Wednesday, September 19, 2018

Thames Plastic Project: Future Dust

With environmentalism, we talk a lot about footprints:  carbon footprint, plastic footprint. water footprint. It all relates to usage... and usually it's too much.

Art always has a way of making the story tell so much more, and helps us visualize the reality of a situation.

Such is true with the Thames Plastic Project Installation, Future Dust.

Maria Arceo, the Spanish artist and creator of this project, lives in London. Much of her work is inspired by the human-nature relationship, and our footprint upon the earth. She's always been drawn to archaeology and oceanography, and her works reflect that, with much of her medium being the remnants of what we have left behind.

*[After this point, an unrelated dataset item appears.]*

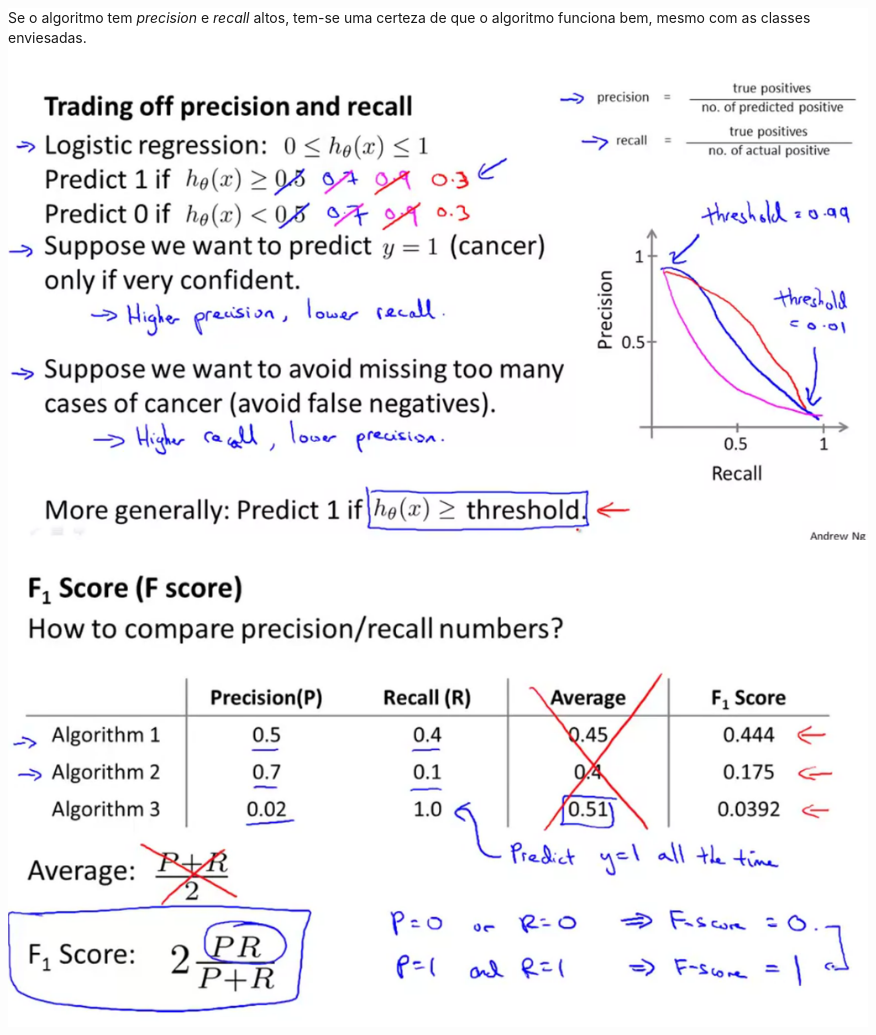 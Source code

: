 Se o algoritmo tem *precision* e *recall* altos, tem-se uma certeza de que o algoritmo funciona bem, mesmo com as classes enviesadas.

![](./imgs/tradeoff.png)

![](./imgs/fscore.png)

From her website bio:
"Her latest line of work utilises discarded plastic objects collected from various locations in the Thames. Her sculptures with these plastics are virtual ‘Time capsules’ preserved and displayed as visual evidence of the long-term properties of these polymers."

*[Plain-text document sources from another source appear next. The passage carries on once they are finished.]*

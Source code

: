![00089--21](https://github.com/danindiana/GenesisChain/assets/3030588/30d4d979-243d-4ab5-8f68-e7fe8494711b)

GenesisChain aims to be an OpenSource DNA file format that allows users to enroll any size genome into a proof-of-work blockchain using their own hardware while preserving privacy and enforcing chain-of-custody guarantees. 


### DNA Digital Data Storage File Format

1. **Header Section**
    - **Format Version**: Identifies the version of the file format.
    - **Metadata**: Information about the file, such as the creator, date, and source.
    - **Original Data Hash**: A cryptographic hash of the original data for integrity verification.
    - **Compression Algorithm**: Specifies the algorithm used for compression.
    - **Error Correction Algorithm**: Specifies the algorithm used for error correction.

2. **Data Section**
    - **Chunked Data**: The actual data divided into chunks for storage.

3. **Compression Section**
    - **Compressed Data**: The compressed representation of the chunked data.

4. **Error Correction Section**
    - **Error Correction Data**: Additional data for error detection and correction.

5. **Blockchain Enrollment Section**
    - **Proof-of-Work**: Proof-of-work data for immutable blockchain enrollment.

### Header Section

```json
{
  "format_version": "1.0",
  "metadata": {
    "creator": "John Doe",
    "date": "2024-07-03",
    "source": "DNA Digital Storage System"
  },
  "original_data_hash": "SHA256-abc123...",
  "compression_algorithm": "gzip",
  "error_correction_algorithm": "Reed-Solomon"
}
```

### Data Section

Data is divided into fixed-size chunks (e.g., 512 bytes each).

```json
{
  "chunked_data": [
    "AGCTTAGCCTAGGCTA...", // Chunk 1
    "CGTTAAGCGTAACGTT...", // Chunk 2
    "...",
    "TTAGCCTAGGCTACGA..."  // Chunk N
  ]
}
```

The project started 2 years ago in September of 2016 to help clean the tidal area of London's Thames River of plastic marine debris. In addition to cleaning (by way of handpicking the trash along the shoreline), the materials were color-sorted and became the building materials for the installation. Along the way, the scientific information about how plastics photodegrade in the sun (as well as the overall environmental impact of marine debris) is highlighted to all patrons. For more on the Thames Project's research on plastics, click here.

Check out the Thames Plastic Project website to learn more. Be sure to check out their gallery to get a full view of the project.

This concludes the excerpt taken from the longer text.